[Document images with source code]
BEGIN
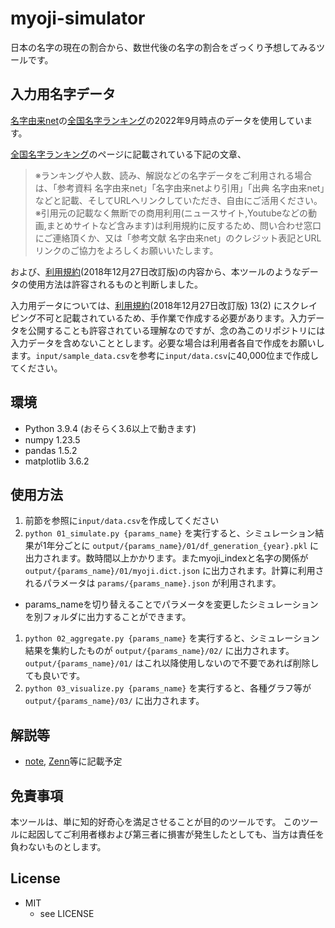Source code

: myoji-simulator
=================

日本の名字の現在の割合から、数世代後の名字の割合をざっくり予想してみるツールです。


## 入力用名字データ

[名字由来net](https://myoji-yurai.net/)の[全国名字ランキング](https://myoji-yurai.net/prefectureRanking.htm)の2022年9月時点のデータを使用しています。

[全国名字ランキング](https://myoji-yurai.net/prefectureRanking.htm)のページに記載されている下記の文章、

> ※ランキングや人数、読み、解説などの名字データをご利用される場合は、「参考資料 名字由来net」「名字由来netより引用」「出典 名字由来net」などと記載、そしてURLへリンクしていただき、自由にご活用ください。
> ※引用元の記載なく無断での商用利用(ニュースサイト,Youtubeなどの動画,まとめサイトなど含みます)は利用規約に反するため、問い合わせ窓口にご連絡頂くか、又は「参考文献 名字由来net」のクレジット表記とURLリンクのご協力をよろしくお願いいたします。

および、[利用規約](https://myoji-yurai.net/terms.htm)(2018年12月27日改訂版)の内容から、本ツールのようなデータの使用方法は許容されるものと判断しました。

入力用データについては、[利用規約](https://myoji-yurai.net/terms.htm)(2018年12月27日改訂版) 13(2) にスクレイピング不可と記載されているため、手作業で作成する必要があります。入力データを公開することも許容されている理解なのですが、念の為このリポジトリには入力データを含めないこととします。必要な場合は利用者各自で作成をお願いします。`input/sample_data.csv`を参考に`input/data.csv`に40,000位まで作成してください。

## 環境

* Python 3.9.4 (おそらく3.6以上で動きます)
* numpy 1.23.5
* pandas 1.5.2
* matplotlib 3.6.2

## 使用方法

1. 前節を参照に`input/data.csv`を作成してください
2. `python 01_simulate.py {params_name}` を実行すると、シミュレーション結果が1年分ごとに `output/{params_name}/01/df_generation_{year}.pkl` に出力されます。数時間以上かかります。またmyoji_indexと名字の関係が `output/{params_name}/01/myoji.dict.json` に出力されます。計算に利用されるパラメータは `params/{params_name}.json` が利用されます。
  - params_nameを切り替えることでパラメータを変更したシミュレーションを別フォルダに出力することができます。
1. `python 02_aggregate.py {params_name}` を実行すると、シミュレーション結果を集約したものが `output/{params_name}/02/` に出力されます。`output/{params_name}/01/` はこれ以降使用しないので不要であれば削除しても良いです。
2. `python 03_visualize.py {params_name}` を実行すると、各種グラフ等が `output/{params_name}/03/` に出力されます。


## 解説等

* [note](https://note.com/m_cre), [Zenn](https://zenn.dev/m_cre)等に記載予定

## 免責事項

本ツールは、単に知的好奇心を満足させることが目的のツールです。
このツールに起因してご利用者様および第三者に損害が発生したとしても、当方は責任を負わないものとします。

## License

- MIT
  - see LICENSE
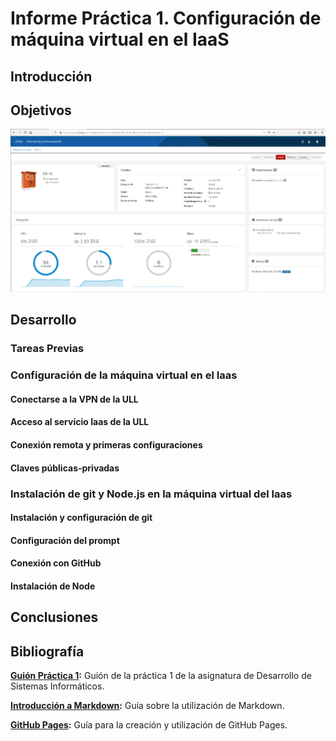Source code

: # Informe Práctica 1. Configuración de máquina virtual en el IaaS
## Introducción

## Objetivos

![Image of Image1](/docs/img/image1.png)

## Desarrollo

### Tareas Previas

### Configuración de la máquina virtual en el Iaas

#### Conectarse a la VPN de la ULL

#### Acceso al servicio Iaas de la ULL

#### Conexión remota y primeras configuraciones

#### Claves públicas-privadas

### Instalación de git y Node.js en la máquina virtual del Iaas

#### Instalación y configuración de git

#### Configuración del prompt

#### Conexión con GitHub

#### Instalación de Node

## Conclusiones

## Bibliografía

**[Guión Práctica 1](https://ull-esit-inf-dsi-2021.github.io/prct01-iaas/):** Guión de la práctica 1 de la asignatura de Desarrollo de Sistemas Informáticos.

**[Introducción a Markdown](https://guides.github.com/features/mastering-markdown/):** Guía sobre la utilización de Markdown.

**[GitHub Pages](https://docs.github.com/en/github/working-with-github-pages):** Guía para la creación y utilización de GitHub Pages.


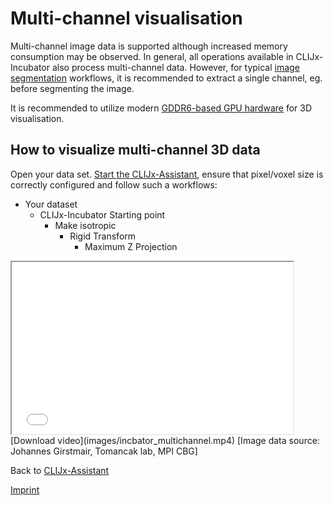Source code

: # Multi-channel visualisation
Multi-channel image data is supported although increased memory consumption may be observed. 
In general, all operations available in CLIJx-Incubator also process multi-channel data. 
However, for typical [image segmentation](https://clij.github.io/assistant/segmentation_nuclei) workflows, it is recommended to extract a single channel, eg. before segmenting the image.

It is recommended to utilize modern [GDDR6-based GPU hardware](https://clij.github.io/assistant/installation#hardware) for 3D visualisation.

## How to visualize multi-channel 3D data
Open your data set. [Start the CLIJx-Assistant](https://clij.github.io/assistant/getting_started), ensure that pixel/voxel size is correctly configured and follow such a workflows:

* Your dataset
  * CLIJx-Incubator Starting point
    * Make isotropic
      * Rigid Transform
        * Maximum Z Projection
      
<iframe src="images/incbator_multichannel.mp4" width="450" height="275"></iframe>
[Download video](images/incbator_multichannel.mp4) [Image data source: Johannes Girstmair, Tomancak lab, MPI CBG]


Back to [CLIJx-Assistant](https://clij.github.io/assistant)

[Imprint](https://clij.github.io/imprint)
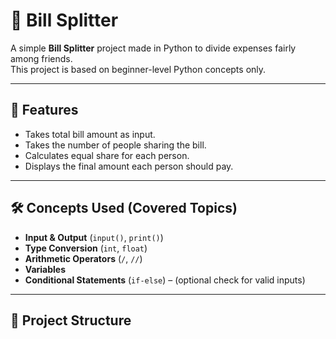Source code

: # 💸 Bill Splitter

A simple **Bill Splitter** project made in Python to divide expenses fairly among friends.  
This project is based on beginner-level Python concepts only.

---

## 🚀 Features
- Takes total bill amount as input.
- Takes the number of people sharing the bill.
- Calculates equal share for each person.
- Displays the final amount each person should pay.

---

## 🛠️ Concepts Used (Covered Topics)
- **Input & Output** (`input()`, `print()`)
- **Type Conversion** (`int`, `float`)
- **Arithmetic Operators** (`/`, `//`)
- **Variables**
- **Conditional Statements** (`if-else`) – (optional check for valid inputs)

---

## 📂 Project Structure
END
**About this exercise**
Filter the lines above, keeping and copying those that contain "person".

**Response to this task**
- Calculates equal share for each person.
- Displays the final amount each person should pay.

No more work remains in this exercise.